▶ **What is required**: Each entry below should be echoed exactly, with pictures omitted.

----

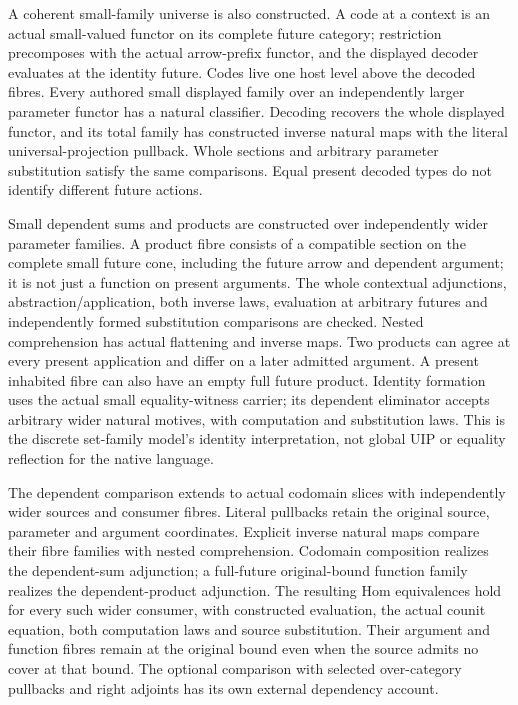 \documentclass[11pt]{article}
\theoremstyle{definition}
\theoremstyle{remark}
\begin{document}
A coherent small-family universe is also constructed.  A code at a
context is an actual small-valued functor on its complete future
category; restriction precomposes with the actual arrow-prefix functor,
and the displayed decoder evaluates at the identity future.  Codes
live one host level above the decoded fibres.  Every authored small
displayed family over an independently larger parameter functor has a
natural classifier.  Decoding recovers the whole displayed functor,
and its total family has constructed inverse natural maps with the
literal universal-projection pullback.  Whole sections and arbitrary
parameter substitution satisfy the same comparisons.  Equal present
decoded types do not identify different future actions.

Small dependent sums and products are constructed over independently
wider parameter families.  A product fibre consists of a compatible
section on the complete small future cone, including the future arrow
and dependent argument; it is not just a function on present arguments.
The whole contextual adjunctions, abstraction/application, both inverse
laws, evaluation at arbitrary futures and independently formed
substitution comparisons are checked.  Nested comprehension has actual
flattening and inverse maps.  Two products can agree at every present
application and differ on a later admitted argument.  A present inhabited
fibre can also have an empty full future product.  Identity formation
uses the actual small equality-witness carrier; its dependent eliminator
accepts arbitrary wider natural motives, with computation and substitution
laws.  This is the discrete set-family model's identity interpretation,
not global UIP or equality reflection for the native language.

The dependent comparison extends to actual codomain slices with
independently wider sources and consumer fibres. Literal pullbacks retain
the original source, parameter and argument coordinates. Explicit inverse
natural maps compare their fibre families with nested comprehension.
Codomain composition realizes the dependent-sum adjunction; a full-future
original-bound function family realizes the dependent-product adjunction.
The resulting Hom equivalences hold for every such wider consumer, with
constructed evaluation, the actual counit equation, both computation
laws and source substitution. Their argument and function fibres remain
at the original bound even when the source admits no cover at that bound.
The optional comparison with selected over-category pullbacks and right
adjoints has its own external dependency account.
\end{document}
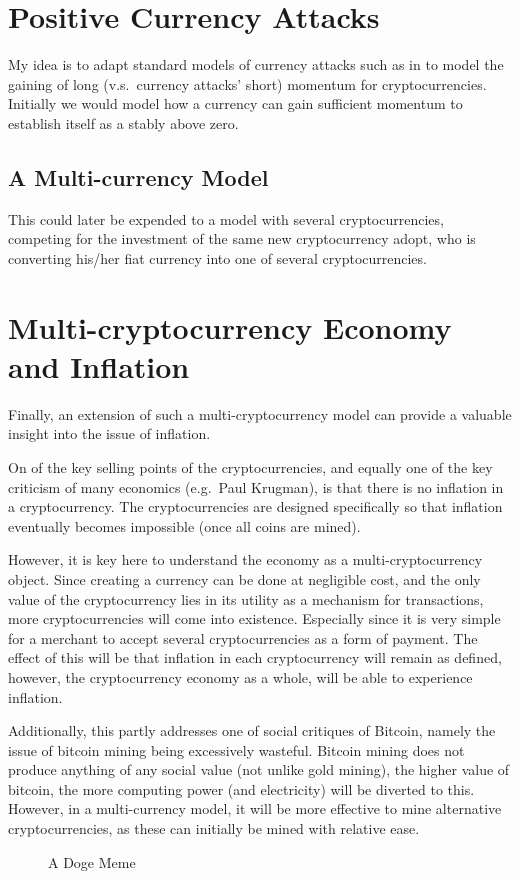 \begin{refsection}
\section{Positive Currency Attacks}
My idea is to adapt standard models of currency attacks such as in 
\textcite{obstfeld1986rational,obstfeld1995logic,obstfeld1996models}
to model the gaining of long (v.s.~currency attacks' short) momentum for cryptocurrencies.
Initially we would model how a currency can gain sufficient momentum to establish itself as a stably above zero.

\subsection{A Multi-currency Model}
This could later be expended to a model with several cryptocurrencies,
competing for the investment of the same new cryptocurrency adopt,
who is converting his/her fiat currency into one of several cryptocurrencies.

\section{Multi-cryptocurrency Economy and Inflation}
Finally, an extension of such a multi-cryptocurrency model can provide a valuable insight into the issue of inflation.

On of the key selling points of the cryptocurrencies, and equally one of the key criticism of many economics
(e.g.~Paul Krugman), is that there is no inflation in a cryptocurrency.
The cryptocurrencies are designed specifically so that inflation eventually becomes impossible (once all coins are mined).

However, it is key here to understand the economy as a multi-cryptocurrency object.
Since creating a currency can be done at negligible cost,
and the only value of the cryptocurrency lies in its utility as a mechanism for transactions,
more cryptocurrencies will come into existence.
Especially since it is very simple for a merchant to accept several cryptocurrencies as a form of payment.
The effect of this will be that inflation in each cryptocurrency will remain as defined,
however, the cryptocurrency economy as a whole, will be able to experience inflation.

Additionally, this partly addresses one of social critiques of Bitcoin,
namely the issue of bitcoin mining being excessively wasteful.
Bitcoin mining does not produce anything of any social value (not unlike gold mining),
the higher value of bitcoin, the more computing power (and electricity) will be diverted to this.
However, in a multi-currency model, it will be more effective to mine alternative cryptocurrencies,
as these can initially be mined with relative ease.


\begin{figure}
\caption{A Doge Meme}
\label{doge}
\end{figure}

\printbibliography
\end{refsection}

----

▶ **Answer space**:
 \documentclass[11pt]{article}
\theoremstyle{definition}
\theoremstyle{remark}
\begin{document}
A coherent small-family universe is also constructed.  A code at a
context is an actual small-valued functor on its complete future
category; restriction precomposes with the actual arrow-prefix functor,
and the displayed decoder evaluates at the identity future.  Codes
live one host level above the decoded fibres.  Every authored small
displayed family over an independently larger parameter functor has a
natural classifier.  Decoding recovers the whole displayed functor,
and its total family has constructed inverse natural maps with the
literal universal-projection pullback.  Whole sections and arbitrary
parameter substitution satisfy the same comparisons.  Equal present
decoded types do not identify different future actions.

Small dependent sums and products are constructed over independently
wider parameter families.  A product fibre consists of a compatible
section on the complete small future cone, including the future arrow
and dependent argument; it is not just a function on present arguments.
The whole contextual adjunctions, abstraction/application, both inverse
laws, evaluation at arbitrary futures and independently formed
substitution comparisons are checked.  Nested comprehension has actual
flattening and inverse maps.  Two products can agree at every present
application and differ on a later admitted argument.  A present inhabited
fibre can also have an empty full future product.  Identity formation
uses the actual small equality-witness carrier; its dependent eliminator
accepts arbitrary wider natural motives, with computation and substitution
laws.  This is the discrete set-family model's identity interpretation,
not global UIP or equality reflection for the native language.

The dependent comparison extends to actual codomain slices with
independently wider sources and consumer fibres. Literal pullbacks retain
the original source, parameter and argument coordinates. Explicit inverse
natural maps compare their fibre families with nested comprehension.
Codomain composition realizes the dependent-sum adjunction; a full-future
original-bound function family realizes the dependent-product adjunction.
The resulting Hom equivalences hold for every such wider consumer, with
constructed evaluation, the actual counit equation, both computation
laws and source substitution. Their argument and function fibres remain
at the original bound even when the source admits no cover at that bound.
The optional comparison with selected over-category pullbacks and right
adjoints has its own external dependency account.
\end{document}
 \begin{refsection}
\section{Positive Currency Attacks}
My idea is to adapt standard models of currency attacks such as in 
\textcite{obstfeld1986rational,obstfeld1995logic,obstfeld1996models}
to model the gaining of long (v.s.~currency attacks' short) momentum for cryptocurrencies.
Initially we would model how a currency can gain sufficient momentum to establish itself as a stably above zero.

\subsection{A Multi-currency Model}
This could later be expended to a model with several cryptocurrencies,
competing for the investment of the same new cryptocurrency adopt,
who is converting his/her fiat currency into one of several cryptocurrencies.

\section{Multi-cryptocurrency Economy and Inflation}
Finally, an extension of such a multi-cryptocurrency model can provide a valuable insight into the issue of inflation.

On of the key selling points of the cryptocurrencies, and equally one of the key criticism of many economics
(e.g.~Paul Krugman), is that there is no inflation in a cryptocurrency.
The cryptocurrencies are designed specifically so that inflation eventually becomes impossible (once all coins are mined).

However, it is key here to understand the economy as a multi-cryptocurrency object.
Since creating a currency can be done at negligible cost,
and the only value of the cryptocurrency lies in its utility as a mechanism for transactions,
more cryptocurrencies will come into existence.
Especially since it is very simple for a merchant to accept several cryptocurrencies as a form of payment.
The effect of this will be that inflation in each cryptocurrency will remain as defined,
however, the cryptocurrency economy as a whole, will be able to experience inflation.

Additionally, this partly addresses one of social critiques of Bitcoin,
namely the issue of bitcoin mining being excessively wasteful.
Bitcoin mining does not produce anything of any social value (not unlike gold mining),
the higher value of bitcoin, the more computing power (and electricity) will be diverted to this.
However, in a multi-currency model, it will be more effective to mine alternative cryptocurrencies,
as these can initially be mined with relative ease.


\begin{figure}
\caption{A Doge Meme}
\label{doge}
\end{figure}

\printbibliography
\end{refsection}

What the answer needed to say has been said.